そんな2つの大きな祭りの開催地を結ぶために、通常では直通の特急が走ることのない茅野~長野間を結ぶのが、今回乗車した臨時特急「信州」である。
この特急の特筆すべき点は、前述した運行経路のみならず、その他に使用車両や停車駅などにも見られる。
使用車両
特急「信州」で使用されている車両は、普段は主に特急「あずさ」「かいじ」等で中央本線を中心に運行されているE353系であるが、前述した定期運行の特急で必ず使用されている基本編成9両ではなく、あくまで元々の運行目的が余剰した付属編成の一時的な使い道としてということや、長野県内で完結するので運行距離も短いということもあり、付属編成3両のみが使用されている。付属編成のみの運行は、定期運行では特急「富士回遊」(富士急線内に限定)以外に無く、長野県内で見られるのは極めて珍しい。
そして何よりも、このE353系が定期運行では決して走行することのない、松本~長野間にも乗り入れることが珍しく、この区間だけでもこの列車に乗車する価値が十分にあるだろう。
停車駅
次にこの列車の停車駅であるが、筆者が乗車した特急「信州」3号の停車駅は、茅野を出発すると、上諏訪、下諏訪、岡谷、塩尻、松本、明科、姨捨、篠ノ井、終点長野の順番である。ちなみに特急「信州」は上下合わせて4本運行されており、そのうちの2、3号は前述した停車駅である(2号は長野発)が、残りの1、4号は明科、姨捨を通過する。
特に筆者が乗車した3号と逆方向の2号は、ただでさえE353系が松本以北に乗り入れることが珍しいのに、停車駅の中に普段はこの区間を運行する特急「しなの」が全列車通過する”姨捨“が含まれており、特急がこの駅に停車すること自体がより珍しい。しかもこの駅は今では貴重な存在となったスイッチバック駅であり、長野方面のこの列車は駅を発車後に一旦バックするというかなり変わった体験を味わうことが出来た。
この列車には前述した車両や停車駅以外にもいくつか変わった点が見られる。例えば、この列車は一応“特急”を名乗っているにも関わらず、途中の松本駅で11分間停車し、その合間に普通列車を1本先行させるほか、前述した姨捨駅では24分間も停車し、上下合わせて何本かの列車と待避を行うということもあり、所要時間が松本~長野間だけで1時間42分と、この区間を走行する普通列車以上にかかっている。余談ではあるが、実際に乗車した際に何となくスピードが特急にしては少しゆっくりであると感じ、そういったことも所要時間の長さに関係しているだろう。

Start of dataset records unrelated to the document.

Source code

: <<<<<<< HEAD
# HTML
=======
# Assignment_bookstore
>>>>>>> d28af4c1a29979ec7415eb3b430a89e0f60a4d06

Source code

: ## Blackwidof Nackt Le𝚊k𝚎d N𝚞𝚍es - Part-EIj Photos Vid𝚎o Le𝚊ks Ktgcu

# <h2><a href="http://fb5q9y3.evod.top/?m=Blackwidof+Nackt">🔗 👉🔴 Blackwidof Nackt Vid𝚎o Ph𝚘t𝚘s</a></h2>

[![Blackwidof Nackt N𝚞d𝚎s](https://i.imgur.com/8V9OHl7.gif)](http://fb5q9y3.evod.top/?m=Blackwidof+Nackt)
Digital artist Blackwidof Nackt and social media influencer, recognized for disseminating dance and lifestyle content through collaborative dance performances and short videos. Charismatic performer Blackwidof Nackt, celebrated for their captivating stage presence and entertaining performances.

これはあくまで推測になるのだが、特に前述した姨捨駅は「日本三大車窓」の一つでもある沿線屈指の絶景駅であり、あえてそこにやや長めの停車時間を設け、駅ホームからの絶景を眺めたり撮影したりすることが出来るようにしているのだと思われる。こういった観光要素もこの列車には含まれており、そういった点も乗客目線ではとてもありがたい。
また、この列車は臨時列車かつ特殊なルートを走行するということもあり、停車駅の案内時に普段使用される自動放送の代わりに車掌によるアナウンスが行われた。但し、車内の案内表示はこの列車の運行に合わせた独自のものが見られた。例えば、列車名である「信州」や、普段乗り入れていない松本から先の停車駅である「明科」、「姨捨」、「篠ノ井」、「長野」などがある。
乗車中の特別なイベント
この列車は善光寺の御開帳と諏訪大社の御柱祭に合わせて運行された臨時列車ということもあり、乗車中の車内や途中駅でささやかなイベントが行われた。
まず、この列車が停車する各駅では、横断幕等を掲げたJR東日本の駅員たちによるお見送りが行われた。ちなみに24分間も停車する姨捨駅では、駅員のみならず、長野県を代表するゆるキャラである“アルクマ”も来ており、実際に記念撮影を行うことも出来た。
また、車内ではアテンダントさんからこの列車や観光案内などのパンフレットが入ったビニール袋を頂き、その中には応募ハガキのついた長野県内の駅名クロスワードもあったので、乗車中に挑戦してみた。それ以外にも、茅野駅発車時などに車掌さんによる沿線の観光案内のアナウンスがあった。
最後に
特急「信州」に今回乗車してみて、普段は中央線特急として使用されているE353系という何の変哲もない至って普通の特急車両を祭事に合わせて運行経路・ダイヤや車両編成などに一工夫するだけで、これだけ珍要素かつ観光要素を含んだ、乗っていてとてもワクワクする列車になることを改めて実感した。また、筆者の出身地でもある長野県へは久々の訪問だったこともあり、かつてよく見ていた風景を眺めて懐かしさも感じつつも、同じ路線でも普段とは少し違う列車に乗ったことや、イベントによる少し特別なムードを感じたこともあり、長野県の今までとは少し違う楽しみ方を味わうことが出来た。